◆ WHAT IS EXPECTED
Report the count of lines below that include "parágrafos", without any other text.

Collection entries
***
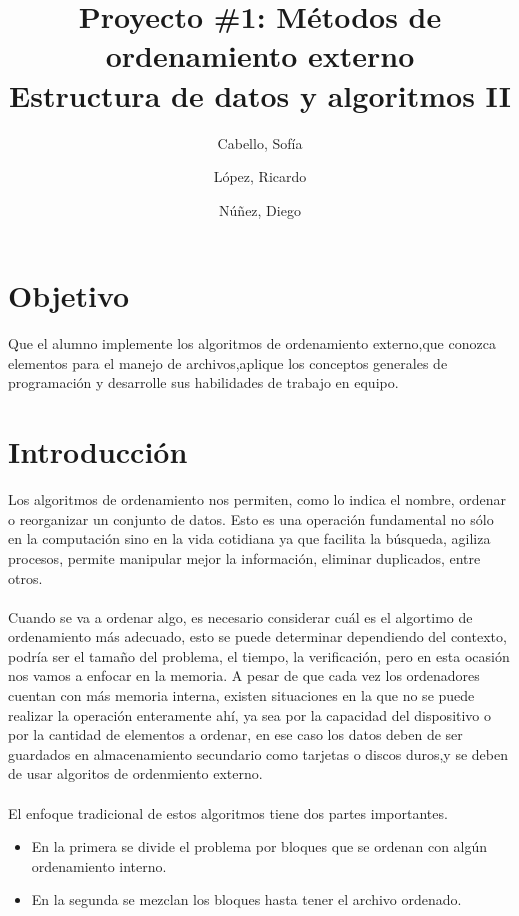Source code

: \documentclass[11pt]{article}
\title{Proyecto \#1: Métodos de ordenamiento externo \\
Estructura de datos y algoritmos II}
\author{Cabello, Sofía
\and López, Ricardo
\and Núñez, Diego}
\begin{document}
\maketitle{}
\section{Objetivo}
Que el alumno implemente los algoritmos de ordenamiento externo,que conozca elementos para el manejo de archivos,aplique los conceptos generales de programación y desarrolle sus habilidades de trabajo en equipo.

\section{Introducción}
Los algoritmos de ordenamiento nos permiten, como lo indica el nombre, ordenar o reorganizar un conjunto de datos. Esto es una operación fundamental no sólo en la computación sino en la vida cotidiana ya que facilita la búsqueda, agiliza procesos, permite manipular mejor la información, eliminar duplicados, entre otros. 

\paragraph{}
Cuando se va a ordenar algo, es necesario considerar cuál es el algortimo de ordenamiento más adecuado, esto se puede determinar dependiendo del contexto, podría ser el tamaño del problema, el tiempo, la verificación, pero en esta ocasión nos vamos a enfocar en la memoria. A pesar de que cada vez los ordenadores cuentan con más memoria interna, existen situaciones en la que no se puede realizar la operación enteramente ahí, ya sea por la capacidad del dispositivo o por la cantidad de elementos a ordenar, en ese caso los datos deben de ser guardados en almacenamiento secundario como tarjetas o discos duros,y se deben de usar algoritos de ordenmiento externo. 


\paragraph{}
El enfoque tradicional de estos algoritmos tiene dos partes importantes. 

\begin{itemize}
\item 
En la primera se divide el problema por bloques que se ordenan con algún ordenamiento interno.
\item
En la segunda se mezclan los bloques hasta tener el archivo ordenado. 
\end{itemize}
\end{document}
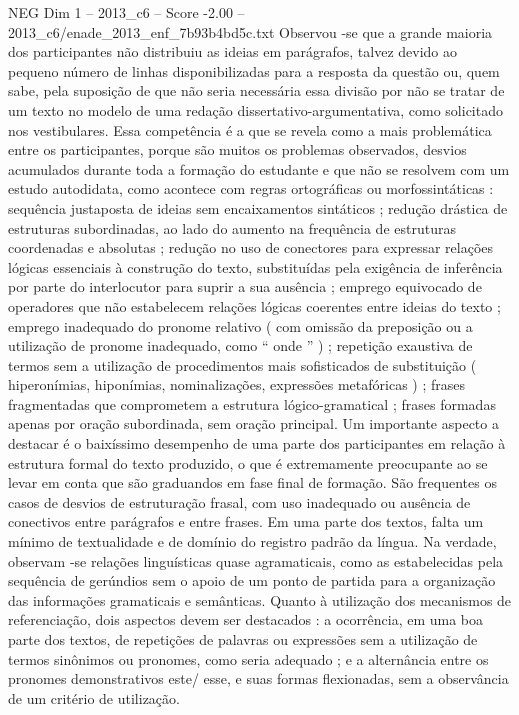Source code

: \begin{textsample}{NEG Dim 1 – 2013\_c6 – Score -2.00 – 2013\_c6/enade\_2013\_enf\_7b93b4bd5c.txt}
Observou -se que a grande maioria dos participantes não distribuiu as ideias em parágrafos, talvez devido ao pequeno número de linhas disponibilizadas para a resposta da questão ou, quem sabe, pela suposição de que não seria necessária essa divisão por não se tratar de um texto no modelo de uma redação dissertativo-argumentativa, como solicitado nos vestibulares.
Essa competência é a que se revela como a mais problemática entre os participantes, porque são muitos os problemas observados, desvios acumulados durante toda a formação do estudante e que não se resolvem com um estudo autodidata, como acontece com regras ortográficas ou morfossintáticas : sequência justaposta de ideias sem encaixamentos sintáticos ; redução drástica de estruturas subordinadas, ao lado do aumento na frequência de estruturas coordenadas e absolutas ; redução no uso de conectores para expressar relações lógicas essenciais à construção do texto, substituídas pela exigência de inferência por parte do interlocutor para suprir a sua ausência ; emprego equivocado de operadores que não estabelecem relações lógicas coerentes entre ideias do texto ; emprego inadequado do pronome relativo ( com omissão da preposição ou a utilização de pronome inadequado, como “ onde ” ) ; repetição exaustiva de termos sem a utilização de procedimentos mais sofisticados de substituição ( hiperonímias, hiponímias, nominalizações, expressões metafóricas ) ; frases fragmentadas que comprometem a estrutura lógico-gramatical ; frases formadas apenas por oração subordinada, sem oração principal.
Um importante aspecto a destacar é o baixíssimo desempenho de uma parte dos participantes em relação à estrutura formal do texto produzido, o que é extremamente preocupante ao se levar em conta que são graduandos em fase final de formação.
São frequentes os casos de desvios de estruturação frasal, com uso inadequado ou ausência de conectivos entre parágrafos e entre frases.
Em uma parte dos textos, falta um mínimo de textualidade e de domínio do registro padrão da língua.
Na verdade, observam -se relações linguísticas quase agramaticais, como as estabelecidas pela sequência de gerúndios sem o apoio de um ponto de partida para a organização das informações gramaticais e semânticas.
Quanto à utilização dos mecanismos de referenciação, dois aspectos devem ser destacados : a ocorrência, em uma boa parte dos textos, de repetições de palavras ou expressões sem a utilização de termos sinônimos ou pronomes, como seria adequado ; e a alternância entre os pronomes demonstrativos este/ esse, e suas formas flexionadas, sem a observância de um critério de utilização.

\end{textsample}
***
◆ SOLUTION FOR THIS EXERCISE
2